The need for affordable childcare
One of the many loose ends that must be secured in order to create an over-all conducive environment for women, to thrive, according to Trudeau, is affordable child-care. “It’s time to take a serious look at parental leave and child care policies. We should be encouraging women – and men – to make the best decision for their family situation. In Canada, we’ve given parents more options for parental leave and invested billions in affordable, high-quality childcare. We also introduced a really successful child benefit programme that gives middle-and low-income parents more money every month to help with the high costs of raising kids. And since the Canada Child Benefit gives more money to those who need it most, the financial impact on single mothers has been significant,” he recounts.
Last year, nearly 90 percent of single mums receiving the Canada Child Benefit earned less than $60,000 and received about $9,000 in total benefits, tax-free. “Helping those families has been a key driver of Canada’s recent economic growth,” he added.
'How' to bring more women into the workforce
In Trudeau’s opinion, the leadership must exhibit a vigorous willingness to be more inclusive – and “change the nature of work as we know it.”
“Companies should have a formal policy on gender diversity, and make the recruitment of women candidates a priority. As corporate leaders, consider a gender-balanced board, or gender-balanced project teams. Anytime we’re looking for a new hire, we should be identifying women candidates at a rate equal to men,” he explains.
Illustrating how he used that approach while instating his cabinet, Trudeau mentioned that when they endeavoured to create the world’s first gender-balanced cabinet, they faced resistance, but his woman ministers like Chrystia Freeland and Maryam Monsef, “are serving the country with great distinction, and have elevated the level of decision-making and debate for everyone.”

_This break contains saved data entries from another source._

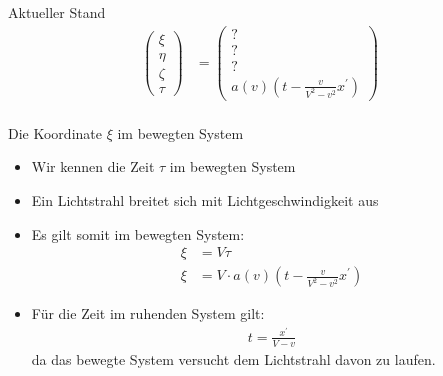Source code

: \documentclass[]{beamer}%
\begin{document}
\begin{frame}{Aktueller Stand}
    \begin{align*}
        \begin{pmatrix}
            \xi \\ 
            \eta \\ 
            \zeta\\ 
            \tau 
        \end{pmatrix}
   &=
        \begin{pmatrix}
            ? \\ 
            ? \\ 
            ? \\ 
            a\left( v \right) 
                \left( 
                    t-\tfrac{v}{V^2-v^2} x^\prime
                \right)
        \end{pmatrix}\\
    \end{align*}
\end{frame}

\begin{frame}{Die Koordinate $\xi$ im bewegten System}
    \begin{itemize}
        \item Wir kennen die Zeit $\tau$ im bewegten System
        \item Ein Lichtstrahl breitet sich mit Lichtgeschwindigkeit aus
        \item Es gilt somit im bewegten System:
            \begin{align*}
                \xi     &=  V\tau\\
                \xi     &=  V \cdot a\left(v\right) \left(
                                t-\frac{v}{V^2-v^2} x^\prime
                            \right)
            \end{align*}
        \item Für die Zeit im ruhenden System gilt:
            \begin{align*}
                t   =   \frac{x^\prime}{V-v}
            \end{align*}
            da das bewegte System versucht dem Lichtstrahl davon zu laufen. 
    \end{itemize}
\end{frame}
\end{document}
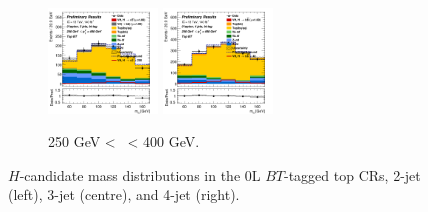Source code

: \begin{figure}[h!]
\begin{subfigure}[b]{\textwidth}
        \includegraphics[width=0.32\textwidth]{Images/VH/Own_fit/postfit_VHcc/Region_distmBB_BMax400_BMin250_DtopCRBC_J3_TTypebt_T1_L0_Y6051_GlobalFit_conditionnal_mu1.png}
        \includegraphics[width=0.32\textwidth]{Images/VH/Own_fit/postfit_VHbb/Region_distmBB_BMax400_BMin250_DtopCRBC_J4_TTypebt_T1_L0_Y6051_GlobalFit_conditionnal_mu1.png} %
        \caption{250 GeV < \ptv\ < 400 GeV.}
        \label{fig:plots_VHcc_OL_250_TopCR_2c}
    \end{subfigure}
    \caption{$H$-candidate mass distributions in the 0L $BT$-tagged top CRs, 2-jet (left), 3-jet (centre), and 4-jet (right).}
    \label{fig:plots_VHcc_OL_TopCR_2c}
\end{figure} 

\vspace*{\fill} \newpage
\vspace*{\fill} 

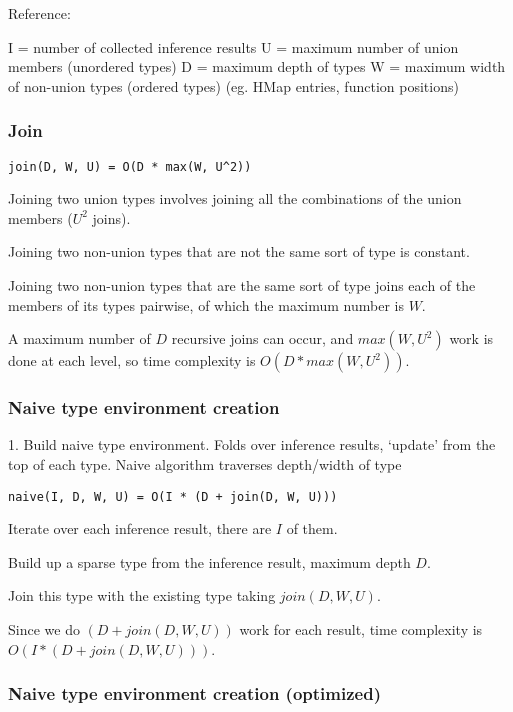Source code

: \documentclass[10pt]{article}
\begin{document}
Reference:

I = number of collected inference results
U = maximum number of union members (unordered types)
D = maximum depth of types
W = maximum width of non-union types (ordered types) (eg. HMap entries, function positions)

\subsubsection*{Join}

\begin{verbatim}
join(D, W, U) = O(D * max(W, U^2))
\end{verbatim}

Joining two union types involves joining all the combinations of the union members ($U^2$ joins).

Joining two non-union types that are not the same sort of type is constant.

Joining two non-union types that are the same sort of type joins
each of the members of its types pairwise, of which the maximum number is $W$.

A maximum number of $D$ recursive joins can occur, and $max(W, U^2)$ work is done
at each level, so time complexity is $O(D * max(W, U^2))$.

\subsubsection*{Naive type environment creation}

1. Build naive type environment.
	 Folds over inference results, `update' from the top of each type.
	 Naive algorithm traverses depth/width of type 

\begin{verbatim}
naive(I, D, W, U) = O(I * (D + join(D, W, U)))
\end{verbatim}

Iterate over each inference result, there are $I$ of them.

Build up a sparse type from the inference result, maximum depth $D$.

Join this type with the existing type taking $join(D, W, U)$.

Since we do $(D + join(D, W, U))$ work for each result, time complexity
is $O(I * (D + join(D, W, U)))$.

\subsubsection*{Naive type environment creation (optimized)}
\end{document}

The importance of an intersectional approach
Stating that gender diversity is one box – but true diversity can only be attained when a conscious effort is made to overcome the very many layers of discrimination women further undergo, on the grounds of their race, religion, sexuality, socioeconomic status, etc. “We have to recognise that aspects of intersectionality are always at play, and require special attention. Here’s an example: In 2016, among women who were newly appointed to the boards of Fortune 500 companies, 77 percent of them were white. These are just a few of the ways that women are even further discriminated against,” he noted.
Addressing crimes against women
“And finally, folks here is a really big one,” he starts to say.
As the ball drops on the glaring issue of sexual harassment – Trudeau asks people in power not to lose steam over the issue, that has been generated so nimbly and rapidly through magnanimous global-level movements like Me Too, Times Up, and the Women’s March.
“These movements tell us that we need to have a critical discussion on women’s rights, equality, and the power dynamics of gender. Sexual harassment, for example – in business and in government – is a systemic problem and it is unacceptable. As leaders, we need to act to show that truly, time is up. We must each have a well-understood, established process in place to file allegations of workplace harassment. And when we receive those complaints, we must take them seriously. As women speak up, it is our responsibility to listen, and more importantly, to believe,” he says.
According to Trudeau, governments and corporations are entrusted with a platform and a voice – and he urges them to use it.
“More women in leadership positions won’t just grow our economy, create jobs, and strengthen our communities. It will also lead to innovation and change in the workplace – innovation, and change that workers so desperately need. Right now, we are in real danger of leaving to our kids a world that is less fair than the one we inherited from our parents. Folks, treat these not as piecemeal alternatives to how things currently run. Treat these examples as a fundamental, essential shift in the way we operate,” he said, signing off.